Na Skwerze Solidarności częstochowianki solidaryzowały się z wszystkimi, którzy walczą o swoje prawa.
[post_gallery]
Przy popularnej „Pani Kowalskiej” pokazały, że nie zapominają o ogólnopolskim proteście kobiet. Chociaż pogoda nie sprzyjała, ci, którzy przyszli uznali, że nic im nie przeszkodzi w wyrażaniu swojej opinii.
– Nie straszna nam prawica, to nie straszna i śnieżyca – powiedziała jedna z protestujących.

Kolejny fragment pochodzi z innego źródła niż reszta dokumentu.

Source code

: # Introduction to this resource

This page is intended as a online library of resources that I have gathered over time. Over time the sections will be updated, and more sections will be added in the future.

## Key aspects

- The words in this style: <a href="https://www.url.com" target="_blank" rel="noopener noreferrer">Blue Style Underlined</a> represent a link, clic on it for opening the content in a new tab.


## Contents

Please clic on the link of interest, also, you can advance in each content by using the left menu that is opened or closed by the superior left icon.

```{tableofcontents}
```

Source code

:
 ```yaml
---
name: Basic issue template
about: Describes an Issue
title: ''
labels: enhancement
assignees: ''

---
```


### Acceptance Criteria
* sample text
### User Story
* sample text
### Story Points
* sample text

Jak zawsze, gdy od końca października w mieście odbywają się „spotkania” w ramach Strajku Kobiet , także i dzisiaj pamiętano właśnie o kobietach, ale także przypomniano wszystkie przypadki ograniczania praw człowieka i zarzuty wobec rządzących. Przywołano także przykłady nadużywania siły przez policję, na przykład na ostatnich protestach młodzieży w sprawie klimatu.
W trakcie dzisiejszego „spotkania” pojawiły się także elementy nawiązujące do Unii Europejskiej. Była to wyraźna wskazówka, że protestujący liczą na rozsądek rządu w trakcie trwającego szczytu UE. „Pani Kowalska” została ozdobiona europejską flagą, a jedno z hasłem „spotkania” brzmiało: „Jestem człowiekiem, Polką, Europejką!”.